[GIVEN DATA]
====================

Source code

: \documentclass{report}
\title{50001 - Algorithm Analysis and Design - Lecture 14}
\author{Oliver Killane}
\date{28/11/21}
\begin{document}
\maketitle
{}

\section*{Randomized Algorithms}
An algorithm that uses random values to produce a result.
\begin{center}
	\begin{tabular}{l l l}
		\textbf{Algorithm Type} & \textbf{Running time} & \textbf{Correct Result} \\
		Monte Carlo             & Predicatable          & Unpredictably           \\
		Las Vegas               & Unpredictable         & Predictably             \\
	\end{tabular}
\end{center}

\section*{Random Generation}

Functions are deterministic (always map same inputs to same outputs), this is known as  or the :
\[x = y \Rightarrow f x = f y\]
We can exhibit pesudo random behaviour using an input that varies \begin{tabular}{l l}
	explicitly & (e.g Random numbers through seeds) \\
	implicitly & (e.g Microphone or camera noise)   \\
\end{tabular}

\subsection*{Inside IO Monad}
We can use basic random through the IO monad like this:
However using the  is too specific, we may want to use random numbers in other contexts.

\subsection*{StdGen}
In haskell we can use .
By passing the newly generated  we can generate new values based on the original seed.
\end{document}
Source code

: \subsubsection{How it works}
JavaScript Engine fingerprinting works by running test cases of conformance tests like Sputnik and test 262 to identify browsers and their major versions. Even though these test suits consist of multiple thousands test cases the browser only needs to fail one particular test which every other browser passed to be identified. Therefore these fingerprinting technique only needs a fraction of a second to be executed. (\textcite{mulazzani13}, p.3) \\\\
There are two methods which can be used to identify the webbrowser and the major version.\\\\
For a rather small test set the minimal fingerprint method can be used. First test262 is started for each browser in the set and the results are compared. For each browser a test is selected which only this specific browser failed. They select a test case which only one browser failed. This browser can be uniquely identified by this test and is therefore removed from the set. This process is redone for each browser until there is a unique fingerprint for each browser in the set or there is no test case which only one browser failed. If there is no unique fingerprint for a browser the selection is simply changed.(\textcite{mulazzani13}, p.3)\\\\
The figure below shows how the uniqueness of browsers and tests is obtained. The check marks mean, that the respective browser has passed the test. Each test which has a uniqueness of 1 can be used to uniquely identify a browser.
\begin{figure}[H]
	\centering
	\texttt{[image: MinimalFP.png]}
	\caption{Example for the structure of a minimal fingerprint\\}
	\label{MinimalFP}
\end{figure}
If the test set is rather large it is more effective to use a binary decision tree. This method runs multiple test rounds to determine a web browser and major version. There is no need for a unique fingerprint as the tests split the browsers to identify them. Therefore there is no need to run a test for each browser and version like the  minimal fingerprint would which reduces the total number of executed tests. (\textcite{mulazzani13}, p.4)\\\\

====================

[DESCRIPTION OF THE TASK] Which lines in the data hold the string "identified"? Copy each of them.

[YOUR SOLUTION]
JavaScript Engine fingerprinting works by running test cases of conformance tests like Sputnik and test 262 to identify browsers and their major versions. Even though these test suits consist of multiple thousands test cases the browser only needs to fail one particular test which every other browser passed to be identified. Therefore these fingerprinting technique only needs a fraction of a second to be executed. (\textcite{mulazzani13}, p.3) \\\\
For a rather small test set the minimal fingerprint method can be used. First test262 is started for each browser in the set and the results are compared. For each browser a test is selected which only this specific browser failed. They select a test case which only one browser failed. This browser can be uniquely identified by this test and is therefore removed from the set. This process is redone for each browser until there is a unique fingerprint for each browser in the set or there is no test case which only one browser failed. If there is no unique fingerprint for a browser the selection is simply changed.(\textcite{mulazzani13}, p.3)\\\\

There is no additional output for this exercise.